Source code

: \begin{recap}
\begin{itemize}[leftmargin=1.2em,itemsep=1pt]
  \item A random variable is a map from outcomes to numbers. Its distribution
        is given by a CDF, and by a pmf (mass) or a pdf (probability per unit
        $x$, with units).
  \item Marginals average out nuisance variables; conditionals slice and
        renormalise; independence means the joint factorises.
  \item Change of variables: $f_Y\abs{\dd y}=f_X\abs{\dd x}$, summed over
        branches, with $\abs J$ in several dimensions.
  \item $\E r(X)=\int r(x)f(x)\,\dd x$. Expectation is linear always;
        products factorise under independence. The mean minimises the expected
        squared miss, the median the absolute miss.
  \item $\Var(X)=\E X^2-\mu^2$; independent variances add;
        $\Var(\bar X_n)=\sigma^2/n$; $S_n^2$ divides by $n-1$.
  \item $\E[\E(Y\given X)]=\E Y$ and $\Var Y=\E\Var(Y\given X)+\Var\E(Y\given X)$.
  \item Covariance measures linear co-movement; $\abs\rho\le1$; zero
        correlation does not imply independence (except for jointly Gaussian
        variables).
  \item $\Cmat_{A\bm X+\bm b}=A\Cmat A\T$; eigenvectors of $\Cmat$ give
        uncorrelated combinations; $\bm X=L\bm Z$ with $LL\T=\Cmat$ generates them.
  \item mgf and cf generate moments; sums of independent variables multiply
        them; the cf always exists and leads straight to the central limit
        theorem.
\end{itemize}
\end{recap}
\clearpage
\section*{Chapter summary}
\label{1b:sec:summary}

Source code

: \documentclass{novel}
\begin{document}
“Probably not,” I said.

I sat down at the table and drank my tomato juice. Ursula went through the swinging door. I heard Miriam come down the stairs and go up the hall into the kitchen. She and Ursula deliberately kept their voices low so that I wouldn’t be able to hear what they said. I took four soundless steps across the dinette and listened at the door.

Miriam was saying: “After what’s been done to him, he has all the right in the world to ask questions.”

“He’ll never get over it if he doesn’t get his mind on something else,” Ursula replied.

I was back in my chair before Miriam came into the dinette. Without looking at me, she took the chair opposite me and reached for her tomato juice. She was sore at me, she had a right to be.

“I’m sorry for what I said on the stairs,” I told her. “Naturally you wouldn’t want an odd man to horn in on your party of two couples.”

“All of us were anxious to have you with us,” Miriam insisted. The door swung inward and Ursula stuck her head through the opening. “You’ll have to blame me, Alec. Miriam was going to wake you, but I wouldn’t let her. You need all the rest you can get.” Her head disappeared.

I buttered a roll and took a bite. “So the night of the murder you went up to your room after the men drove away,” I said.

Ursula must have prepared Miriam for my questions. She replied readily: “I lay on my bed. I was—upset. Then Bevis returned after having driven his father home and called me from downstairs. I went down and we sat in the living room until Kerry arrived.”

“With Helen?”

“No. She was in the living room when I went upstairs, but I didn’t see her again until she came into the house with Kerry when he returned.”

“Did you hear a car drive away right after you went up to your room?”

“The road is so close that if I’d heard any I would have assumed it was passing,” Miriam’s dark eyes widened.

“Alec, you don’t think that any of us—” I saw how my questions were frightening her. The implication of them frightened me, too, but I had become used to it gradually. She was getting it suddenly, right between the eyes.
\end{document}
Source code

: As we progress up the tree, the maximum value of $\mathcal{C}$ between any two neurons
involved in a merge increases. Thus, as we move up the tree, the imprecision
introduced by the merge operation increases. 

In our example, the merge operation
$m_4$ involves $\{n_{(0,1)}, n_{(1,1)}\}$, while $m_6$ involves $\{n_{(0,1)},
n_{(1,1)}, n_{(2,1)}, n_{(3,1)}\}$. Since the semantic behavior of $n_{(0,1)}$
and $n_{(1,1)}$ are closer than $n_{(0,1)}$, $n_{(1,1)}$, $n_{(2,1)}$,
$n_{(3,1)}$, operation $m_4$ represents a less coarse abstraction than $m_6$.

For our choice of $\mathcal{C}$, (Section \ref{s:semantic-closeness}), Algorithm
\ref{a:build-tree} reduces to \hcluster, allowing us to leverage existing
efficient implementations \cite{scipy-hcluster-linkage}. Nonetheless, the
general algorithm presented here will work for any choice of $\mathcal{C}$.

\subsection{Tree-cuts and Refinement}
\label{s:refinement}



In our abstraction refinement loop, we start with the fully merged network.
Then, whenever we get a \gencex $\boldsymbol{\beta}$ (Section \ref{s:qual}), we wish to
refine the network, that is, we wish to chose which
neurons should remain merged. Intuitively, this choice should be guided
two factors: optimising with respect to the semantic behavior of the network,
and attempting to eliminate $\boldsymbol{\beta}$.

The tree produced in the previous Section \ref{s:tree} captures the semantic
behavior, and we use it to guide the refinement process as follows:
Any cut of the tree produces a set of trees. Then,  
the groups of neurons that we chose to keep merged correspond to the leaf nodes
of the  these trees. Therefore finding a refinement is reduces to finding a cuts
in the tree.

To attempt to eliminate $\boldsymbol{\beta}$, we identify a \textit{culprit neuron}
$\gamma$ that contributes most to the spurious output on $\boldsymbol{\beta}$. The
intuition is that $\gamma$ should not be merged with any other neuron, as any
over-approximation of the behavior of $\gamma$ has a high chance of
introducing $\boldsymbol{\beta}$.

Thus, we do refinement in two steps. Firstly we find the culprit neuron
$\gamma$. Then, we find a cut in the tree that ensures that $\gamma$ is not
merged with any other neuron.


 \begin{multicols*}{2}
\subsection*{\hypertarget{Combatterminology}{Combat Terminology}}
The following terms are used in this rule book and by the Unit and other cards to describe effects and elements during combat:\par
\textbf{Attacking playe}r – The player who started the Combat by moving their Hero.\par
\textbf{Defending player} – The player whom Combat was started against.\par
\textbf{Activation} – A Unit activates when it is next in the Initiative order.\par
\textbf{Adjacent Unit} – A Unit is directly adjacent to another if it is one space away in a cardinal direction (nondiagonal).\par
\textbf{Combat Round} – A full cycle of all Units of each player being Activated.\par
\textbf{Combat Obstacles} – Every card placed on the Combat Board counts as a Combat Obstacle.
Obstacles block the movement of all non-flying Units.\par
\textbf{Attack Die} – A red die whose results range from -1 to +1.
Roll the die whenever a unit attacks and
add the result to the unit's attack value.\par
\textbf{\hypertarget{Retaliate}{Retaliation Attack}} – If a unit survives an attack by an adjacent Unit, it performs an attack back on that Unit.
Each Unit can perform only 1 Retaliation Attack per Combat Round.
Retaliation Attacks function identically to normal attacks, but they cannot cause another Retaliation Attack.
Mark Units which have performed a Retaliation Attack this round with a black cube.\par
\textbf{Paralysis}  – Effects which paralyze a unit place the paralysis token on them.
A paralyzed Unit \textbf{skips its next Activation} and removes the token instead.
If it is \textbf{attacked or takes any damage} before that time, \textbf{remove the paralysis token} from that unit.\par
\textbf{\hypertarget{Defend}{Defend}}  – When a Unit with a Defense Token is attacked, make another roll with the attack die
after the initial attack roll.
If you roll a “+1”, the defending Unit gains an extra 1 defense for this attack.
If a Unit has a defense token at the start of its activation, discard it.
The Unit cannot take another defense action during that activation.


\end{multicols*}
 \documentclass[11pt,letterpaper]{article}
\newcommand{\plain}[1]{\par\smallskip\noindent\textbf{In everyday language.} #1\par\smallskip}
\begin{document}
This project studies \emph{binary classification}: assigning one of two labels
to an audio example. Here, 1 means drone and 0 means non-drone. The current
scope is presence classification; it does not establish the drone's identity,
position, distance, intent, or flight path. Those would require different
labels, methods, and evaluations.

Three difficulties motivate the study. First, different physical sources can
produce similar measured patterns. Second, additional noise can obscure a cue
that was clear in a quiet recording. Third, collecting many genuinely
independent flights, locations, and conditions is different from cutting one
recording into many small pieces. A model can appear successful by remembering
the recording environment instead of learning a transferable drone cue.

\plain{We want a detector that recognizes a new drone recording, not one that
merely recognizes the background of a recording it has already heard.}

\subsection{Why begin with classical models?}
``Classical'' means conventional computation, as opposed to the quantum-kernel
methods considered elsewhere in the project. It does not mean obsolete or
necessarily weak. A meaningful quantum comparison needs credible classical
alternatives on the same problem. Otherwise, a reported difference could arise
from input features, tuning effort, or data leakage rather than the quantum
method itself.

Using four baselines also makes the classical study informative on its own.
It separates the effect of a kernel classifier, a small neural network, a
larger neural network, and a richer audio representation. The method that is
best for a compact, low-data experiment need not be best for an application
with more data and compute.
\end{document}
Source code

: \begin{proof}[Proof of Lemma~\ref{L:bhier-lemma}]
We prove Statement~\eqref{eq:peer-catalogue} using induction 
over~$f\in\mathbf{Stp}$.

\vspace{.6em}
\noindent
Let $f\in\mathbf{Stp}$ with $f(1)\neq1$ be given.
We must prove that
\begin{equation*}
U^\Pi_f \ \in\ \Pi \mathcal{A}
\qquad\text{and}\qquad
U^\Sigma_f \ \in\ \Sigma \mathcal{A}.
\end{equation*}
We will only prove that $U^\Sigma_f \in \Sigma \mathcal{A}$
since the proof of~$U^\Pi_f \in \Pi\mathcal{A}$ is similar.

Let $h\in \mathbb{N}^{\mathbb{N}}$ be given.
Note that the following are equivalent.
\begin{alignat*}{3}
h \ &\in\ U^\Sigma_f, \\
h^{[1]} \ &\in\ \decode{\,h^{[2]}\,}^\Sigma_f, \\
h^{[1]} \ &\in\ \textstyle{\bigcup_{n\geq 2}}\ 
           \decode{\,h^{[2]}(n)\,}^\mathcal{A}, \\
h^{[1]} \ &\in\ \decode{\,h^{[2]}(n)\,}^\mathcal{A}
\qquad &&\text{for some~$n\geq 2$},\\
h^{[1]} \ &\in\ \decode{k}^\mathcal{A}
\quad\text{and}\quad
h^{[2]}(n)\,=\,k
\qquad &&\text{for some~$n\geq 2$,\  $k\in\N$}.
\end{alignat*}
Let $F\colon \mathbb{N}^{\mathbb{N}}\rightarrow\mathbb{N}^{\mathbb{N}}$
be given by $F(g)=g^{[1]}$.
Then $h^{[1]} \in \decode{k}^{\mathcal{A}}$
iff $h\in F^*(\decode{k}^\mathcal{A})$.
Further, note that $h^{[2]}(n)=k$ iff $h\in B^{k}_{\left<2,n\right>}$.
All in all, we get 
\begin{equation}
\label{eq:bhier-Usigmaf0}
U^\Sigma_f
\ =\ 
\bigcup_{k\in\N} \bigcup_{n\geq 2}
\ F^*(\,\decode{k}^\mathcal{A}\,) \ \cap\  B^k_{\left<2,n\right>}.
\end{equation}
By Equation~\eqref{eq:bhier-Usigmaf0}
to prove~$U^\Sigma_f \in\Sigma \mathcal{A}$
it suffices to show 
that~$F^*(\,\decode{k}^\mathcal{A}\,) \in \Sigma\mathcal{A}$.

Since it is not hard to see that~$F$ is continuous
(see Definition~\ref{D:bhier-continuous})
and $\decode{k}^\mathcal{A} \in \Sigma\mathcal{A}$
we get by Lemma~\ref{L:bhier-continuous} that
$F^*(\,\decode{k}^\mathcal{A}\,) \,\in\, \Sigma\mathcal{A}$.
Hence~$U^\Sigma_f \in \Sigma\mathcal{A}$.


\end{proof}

*What to do*: Restate the listing word for word, but only from its first line through the line with "squared miss, the", keeping both end lines.

*Task answer*:
Source code

: \begin{recap}
\begin{itemize}[leftmargin=1.2em,itemsep=1pt]
  \item A random variable is a map from outcomes to numbers. Its distribution
        is given by a CDF, and by a pmf (mass) or a pdf (probability per unit
        $x$, with units).
  \item Marginals average out nuisance variables; conditionals slice and
        renormalise; independence means the joint factorises.
  \item Change of variables: $f_Y\abs{\dd y}=f_X\abs{\dd x}$, summed over
        branches, with $\abs J$ in several dimensions.
  \item $\E r(X)=\int r(x)f(x)\,\dd x$. Expectation is linear always;
        products factorise under independence. The mean minimises the expected
        squared miss, the median the absolute miss.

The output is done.